Query processing in Parallel Data Warehouse is more complex than in an SMP data warehouse because processing must manage high availability, parallelization, and data movement between nodes. In general, Parallel Data Warehouse's control node follows these steps to process a query (shown in Figure 6-5).

  1. Parse the SQL statement.
  2. Validate and authorize the objects.
  3. Build a distributed execution plan.
  4. Run the execution plan.
  5. Aggregate query results.
  6. Send results to the client application.


FIGURE 6-5 Query processing steps

A query with a simple join on columns of replicated tables or distribution columns of distributed tables does not require the transfer of data between compute nodes before executing the query.

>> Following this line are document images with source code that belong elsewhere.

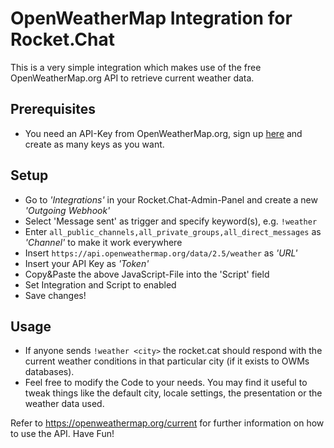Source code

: # OpenWeatherMap Integration for Rocket.Chat
This is a very simple integration which makes use of the free OpenWeatherMap.org API to retrieve current weather data.

## Prerequisites
* You need an API-Key from OpenWeatherMap.org, sign up [here](https://home.openweathermap.org/users/sign_up) and create as many keys as you want.

## Setup
* Go to _'Integrations'_ in your Rocket.Chat-Admin-Panel and create a new _'Outgoing Webhook'_
* Select 'Message sent' as trigger and specify keyword(s), e.g. `!weather`
* Enter `all_public_channels,all_private_groups,all_direct_messages` as _'Channel'_ to make it work everywhere
* Insert `https://api.openweathermap.org/data/2.5/weather` as _'URL'_
* Insert your API Key as _'Token'_
* Copy&Paste the above JavaScript-File into the 'Script' field
* Set Integration and Script to enabled
* Save changes!

## Usage
* If anyone sends `!weather <city>` the rocket.cat should respond with the current weather conditions in that particular city (if it exists to OWMs databases).
* Feel free to modify the Code to your needs. You may find it useful to tweak things like the default city, locale settings, the presentation or the weather data used. 

Refer to https://openweathermap.org/current for further information on how to use the API. Have Fun!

By contrast, a more complex join that includes a nondistribution column of a distributed table does require Parallel Data Warehouse to copy data among the distributions before executing the query.

Data Load Processing

The design of data load processing in Parallel Data Warehouse takes full advantage of the parallel architecture to move data to the compute nodes. You have several options for loading data into your data warehouse. You can use your ETL process to copy files to the Parallel

Data Warehouse's Landing Zone. You then invoke a command-line tool, DWLoader, and specify options to load the data into the appliance. Or you can use Integration Services to move data to the Landing Zone and call the loading functionality directly. To load small amounts of data, you can connect to the control node and use the SQL INSERT statement. Queries can run concurrently with load processing, so your data warehouse is always available during ETL processing. DWLoader loads table rows in bulk into an existing table in the appliance. You have several options for loading rows into a table. You can add all rows to the end of the table by using append mode. Another option is to append new rows and update existing rows by using upsert mode. A third option is to delete all existing rows first and then to insert all rows into an empty table by using reload mode.

Monitoring and Management

Parallel Data Warehouse includes the Admin Console, a Web-based application with which you can monitor the health of the appliance, query execution status, and view other information useful for tuning user queries. This application runs on IIS on the control node and is accessible by using Internet Explorer.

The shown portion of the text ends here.